In conventional supply-side economic models, lower taxes on individuals or businesses incentivize the creation of investment and economic output that would otherwise never have existed. But the Trump administration’s corporate-tax overhaul can boost wages by enticing the investment and job creation happening somewhere else to come to the U.S. Supply-side à la Trump doesn’t necessarily expand the global pie, as the conventional supply-side wisdom would require. America can simply grab a bigger share of the pie.

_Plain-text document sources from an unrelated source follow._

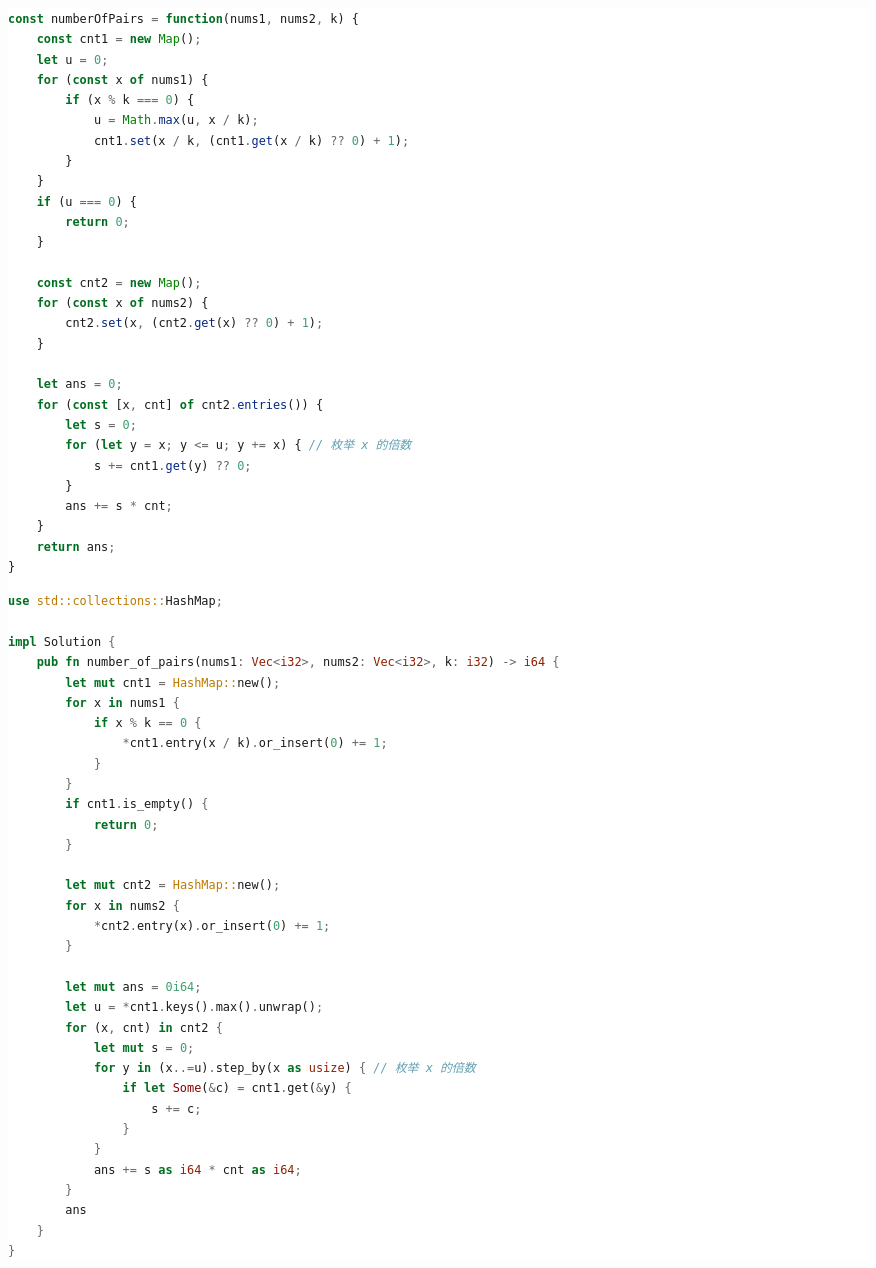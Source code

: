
 ```js [sol-JavaScript]
const numberOfPairs = function(nums1, nums2, k) {
    const cnt1 = new Map();
    let u = 0;
    for (const x of nums1) {
        if (x % k === 0) {
            u = Math.max(u, x / k);
            cnt1.set(x / k, (cnt1.get(x / k) ?? 0) + 1);
        }
    }
    if (u === 0) {
        return 0;
    }

    const cnt2 = new Map();
    for (const x of nums2) {
        cnt2.set(x, (cnt2.get(x) ?? 0) + 1);
    }

    let ans = 0;
    for (const [x, cnt] of cnt2.entries()) {
        let s = 0;
        for (let y = x; y <= u; y += x) { // 枚举 x 的倍数
            s += cnt1.get(y) ?? 0;
        }
        ans += s * cnt;
    }
    return ans;
}
```

```rust [sol-Rust]
use std::collections::HashMap;

impl Solution {
    pub fn number_of_pairs(nums1: Vec<i32>, nums2: Vec<i32>, k: i32) -> i64 {
        let mut cnt1 = HashMap::new();
        for x in nums1 {
            if x % k == 0 {
                *cnt1.entry(x / k).or_insert(0) += 1;
            }
        }
        if cnt1.is_empty() {
            return 0;
        }

        let mut cnt2 = HashMap::new();
        for x in nums2 {
            *cnt2.entry(x).or_insert(0) += 1;
        }

        let mut ans = 0i64;
        let u = *cnt1.keys().max().unwrap();
        for (x, cnt) in cnt2 {
            let mut s = 0;
            for y in (x..=u).step_by(x as usize) { // 枚举 x 的倍数
                if let Some(&c) = cnt1.get(&y) {
                    s += c;
                }
            }
            ans += s as i64 * cnt as i64;
        }
        ans
    }
}
```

Prominent Democrats would raise the corporate rate, if they could. Joe Biden, the presumptive Democratic nominee, has declined to propose raising the corporate-tax rate back to the 35 percent that persisted before Trump’s overhaul. Like President Barack Obama, who recognized the burdens of an excessively high corporate-tax rate, Biden proposed settling on 28 percent—higher than today’s 21 percent. Senator Bernie Sanders, when he was still running, advocated restoring the old 35 percent rate. Biden and Sanders cited some combination of fairness and inequality alongside deficit-driven concerns to defend their positions.

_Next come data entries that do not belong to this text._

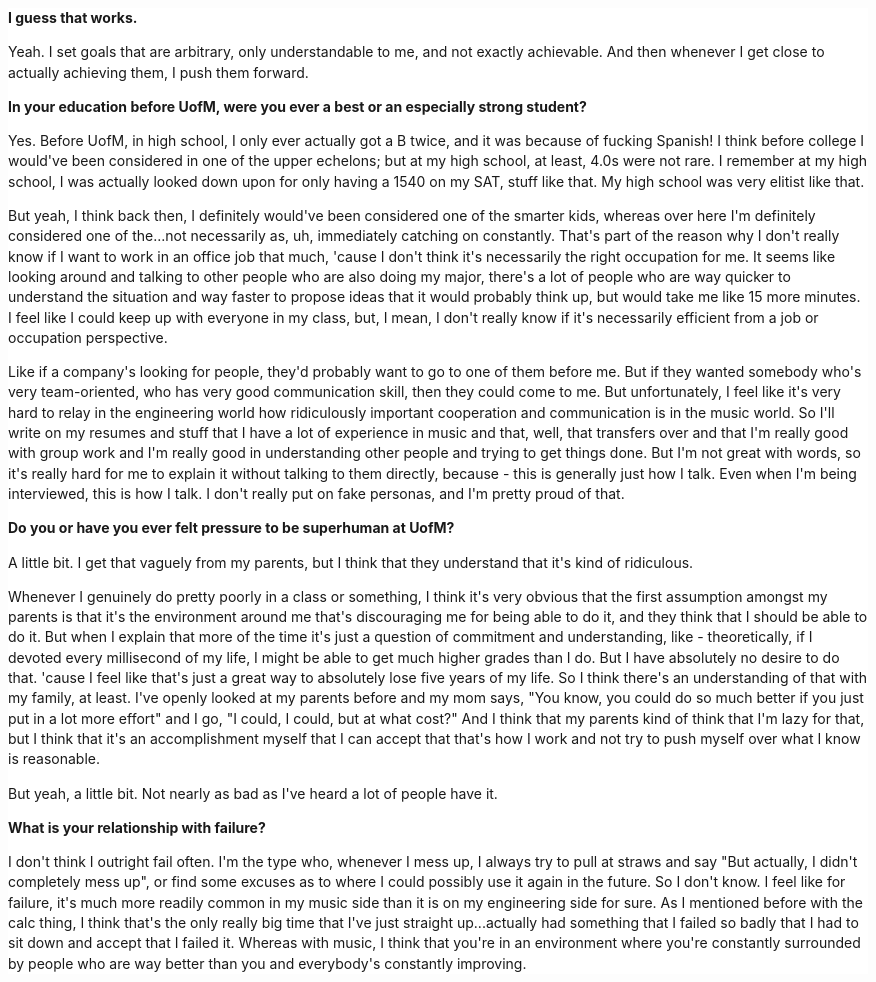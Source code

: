 **I guess that works.**  

Yeah. I set goals that are arbitrary, only understandable to me, and not exactly achievable. And then whenever I get close to actually achieving them, I push them forward.  

**In your education before UofM, were you ever a best or an especially strong student?**  

Yes. Before UofM, in high school, I only ever actually got a B twice, and it was because of fucking Spanish! <laugh> I think before college I would've been considered in one of the upper echelons; but at my high school, at least, 4.0s were not rare. I remember at my high school, I was actually looked down upon for only having a 1540 on my SAT, stuff like that. My high school was very elitist like that.  

But yeah, I think back then, I definitely would've been considered one of the smarter kids, whereas over here I'm definitely considered one of the...not necessarily as, uh, immediately catching on constantly. That's part of the reason why I don't really know if I want to work in an office job that much, 'cause I don't think it's necessarily the right occupation for me. It seems like looking around and talking to other people who are also doing my major, there's a lot of people who are way quicker to understand the situation and way faster to propose ideas that it would probably think up, but would take me like 15 more minutes. <laugh> I feel like I could keep up with everyone in my class, but, I mean, I don't really know if it's necessarily efficient from a job or occupation perspective.  

Like if a company's looking for people, they'd probably want to go to one of them before me. But if they wanted somebody who's very team-oriented, who has very good communication skill, then they could come to me. But unfortunately, I feel like it's very hard to relay in the engineering world how ridiculously important cooperation and communication is in the music world. So I'll write on my resumes and stuff that I have a lot of experience in music and that, well, that transfers over and that I'm really good with group work and I'm really good in understanding other people and trying to get things done. But I'm not great with words, so it's really hard for me to explain it without talking to them directly, because - this is generally just how I talk. Even when I'm being interviewed, this is how I talk. I don't really put on fake personas, and I'm pretty proud of that.  

**Do you or have you ever felt pressure to be superhuman at UofM?**  

A little bit. I get that vaguely from my parents, but I think that they understand that it's kind of ridiculous.  

Whenever I genuinely do pretty poorly in a class or something, I think it's very obvious that the first assumption amongst my parents is that it's the environment around me that's discouraging me for being able to do it, and they think that I should be able to do it. But when I explain that more of the time it's just a question of commitment and understanding, like - theoretically, if I devoted every millisecond of my life, I might be able to get much higher grades than I do. But I have absolutely no desire to do that. <laugh> 'cause I feel like that's just a great way to absolutely lose five years of my life. So I think there's an understanding of that with my family, at least. I've openly looked at my parents before and my mom says, "You know, you could do so much better if you just put in a lot more effort" and I go, "I could, I could, but at what cost?" And I think that my parents kind of think that I'm lazy for that, but I think that it's an accomplishment myself that I can accept that that's how I work and not try to push myself over what I know is reasonable.  

But yeah, a little bit. Not nearly as bad as I've heard a lot of people have it.  

**What is your relationship with failure?**  

I don't think I outright fail often. I'm the type who, whenever I mess up, I always try to pull at straws and say "But actually, I didn't completely mess up", or find some excuses as to where I could possibly use it again in the future. So I don't know. I feel like for failure, it's much more readily common in my music side than it is on my engineering side for sure. As I mentioned before with the calc thing, I think that's the only really big time that I've just straight up...actually had something that I failed so badly that I had to sit down and accept that I failed it. Whereas with music, I think that you're in an environment where you're constantly surrounded by people who are way better than you and everybody's constantly improving.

When it comes to inequality, however, the sound and fury has so far failed to find expression in the actual data. U.S. Census Bureau measurements show decreases in direct measures of American income inequality since the new tax law was passed. Additional data indicate an acceleration in wages among the lowest-earning Americans relative to their higher-earning counterparts, a trend likely to further decrease metrics of inequality.
As for the deficit, the data do show that revenue from corporate-tax collection has decreased since the legislation passed. In 2019, U.S. corporate-tax receipts were $230 billion, down from $300 billion in 2016. This suggests a deficit contribution from the corporate-tax overhaul of about $70 billion—or about 0.3 percent of GDP. Though the interest rate on U.S. government debt remains near record lows, the costs of the deficit increase may be real. Even so, a policy that advances the administration’s economic and national-security priorities is worth that cost.

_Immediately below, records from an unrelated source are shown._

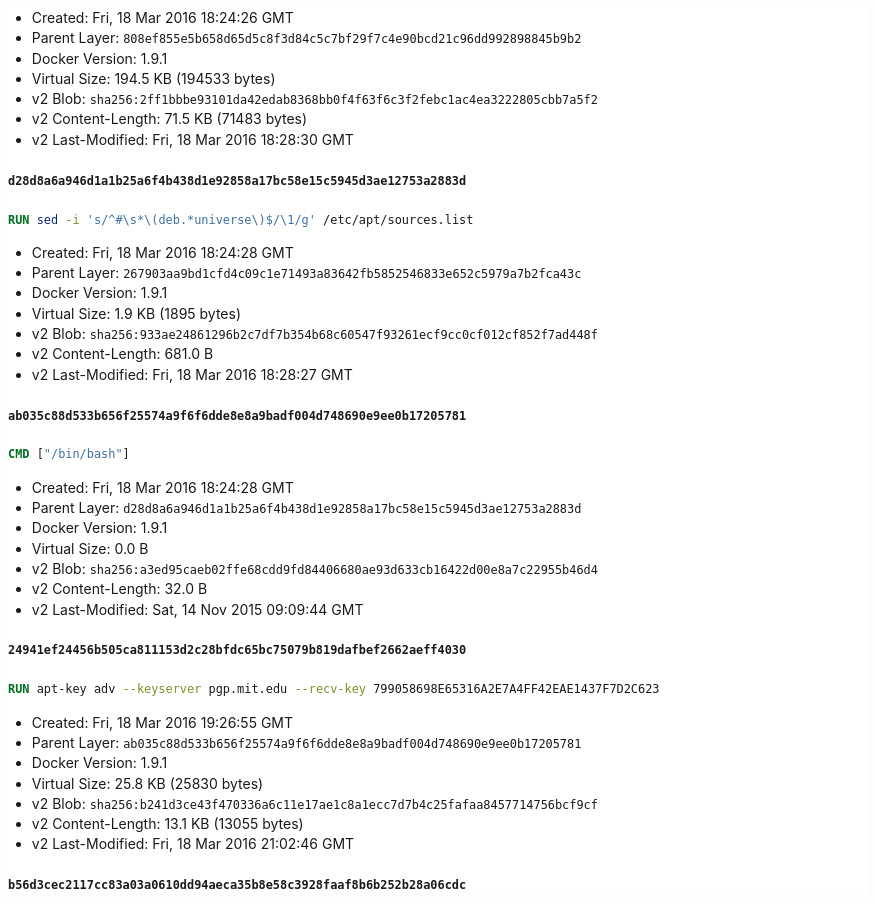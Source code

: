 -	Created: Fri, 18 Mar 2016 18:24:26 GMT
-	Parent Layer: `808ef855e5b658d65d5c8f3d84c5c7bf29f7c4e90bcd21c96dd992898845b9b2`
-	Docker Version: 1.9.1
-	Virtual Size: 194.5 KB (194533 bytes)
-	v2 Blob: `sha256:2ff1bbbe93101da42edab8368bb0f4f63f6c3f2febc1ac4ea3222805cbb7a5f2`
-	v2 Content-Length: 71.5 KB (71483 bytes)
-	v2 Last-Modified: Fri, 18 Mar 2016 18:28:30 GMT

#### `d28d8a6a946d1a1b25a6f4b438d1e92858a17bc58e15c5945d3ae12753a2883d`

```dockerfile
RUN sed -i 's/^#\s*\(deb.*universe\)$/\1/g' /etc/apt/sources.list
```

-	Created: Fri, 18 Mar 2016 18:24:28 GMT
-	Parent Layer: `267903aa9bd1cfd4c09c1e71493a83642fb5852546833e652c5979a7b2fca43c`
-	Docker Version: 1.9.1
-	Virtual Size: 1.9 KB (1895 bytes)
-	v2 Blob: `sha256:933ae24861296b2c7df7b354b68c60547f93261ecf9cc0cf012cf852f7ad448f`
-	v2 Content-Length: 681.0 B
-	v2 Last-Modified: Fri, 18 Mar 2016 18:28:27 GMT

#### `ab035c88d533b656f25574a9f6f6dde8e8a9badf004d748690e9ee0b17205781`

```dockerfile
CMD ["/bin/bash"]
```

-	Created: Fri, 18 Mar 2016 18:24:28 GMT
-	Parent Layer: `d28d8a6a946d1a1b25a6f4b438d1e92858a17bc58e15c5945d3ae12753a2883d`
-	Docker Version: 1.9.1
-	Virtual Size: 0.0 B
-	v2 Blob: `sha256:a3ed95caeb02ffe68cdd9fd84406680ae93d633cb16422d00e8a7c22955b46d4`
-	v2 Content-Length: 32.0 B
-	v2 Last-Modified: Sat, 14 Nov 2015 09:09:44 GMT

#### `24941ef24456b505ca811153d2c28bfdc65bc75079b819dafbef2662aeff4030`

```dockerfile
RUN apt-key adv --keyserver pgp.mit.edu --recv-key 799058698E65316A2E7A4FF42EAE1437F7D2C623
```

-	Created: Fri, 18 Mar 2016 19:26:55 GMT
-	Parent Layer: `ab035c88d533b656f25574a9f6f6dde8e8a9badf004d748690e9ee0b17205781`
-	Docker Version: 1.9.1
-	Virtual Size: 25.8 KB (25830 bytes)
-	v2 Blob: `sha256:b241d3ce43f470336a6c11e17ae1c8a1ecc7d7b4c25fafaa8457714756bcf9cf`
-	v2 Content-Length: 13.1 KB (13055 bytes)
-	v2 Last-Modified: Fri, 18 Mar 2016 21:02:46 GMT

#### `b56d3cec2117cc83a03a0610dd94aeca35b8e58c3928faaf8b6b252b28a06cdc`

But the case for prioritizing America’s competitiveness would remain strong even if the data corroborated the critics’ concerns about inequality. The American public seems to agree with the Trump administration that protecting American jobs from overseas competition should be a bigger priority for the U.S. government than worrying about which Americans are doing better than others.
A 2018 Pew Research Center poll asked Americans to identify issues that should be top foreign-policy priorities. The No. 1 answer was “taking measures to protect the U.S. from terrorism.” The second-highest priority was “protecting jobs of American workers.” Meanwhile, according to a separate survey asking about domestic problems, the “gap between rich and poor” hasn’t registered as a priority among more than about 5 percent of Americans in at least a decade.
In the time since its passage, economists have interrogated each new release of economic data for evidence of the tax reform’s effects. Only the mumbles from future data can tell the full story of whether the corporate-tax overhaul did, or did not, work as promised. But questions about inequality and deficits are beside the point. What the administration aimed to do was improve America’s competitiveness.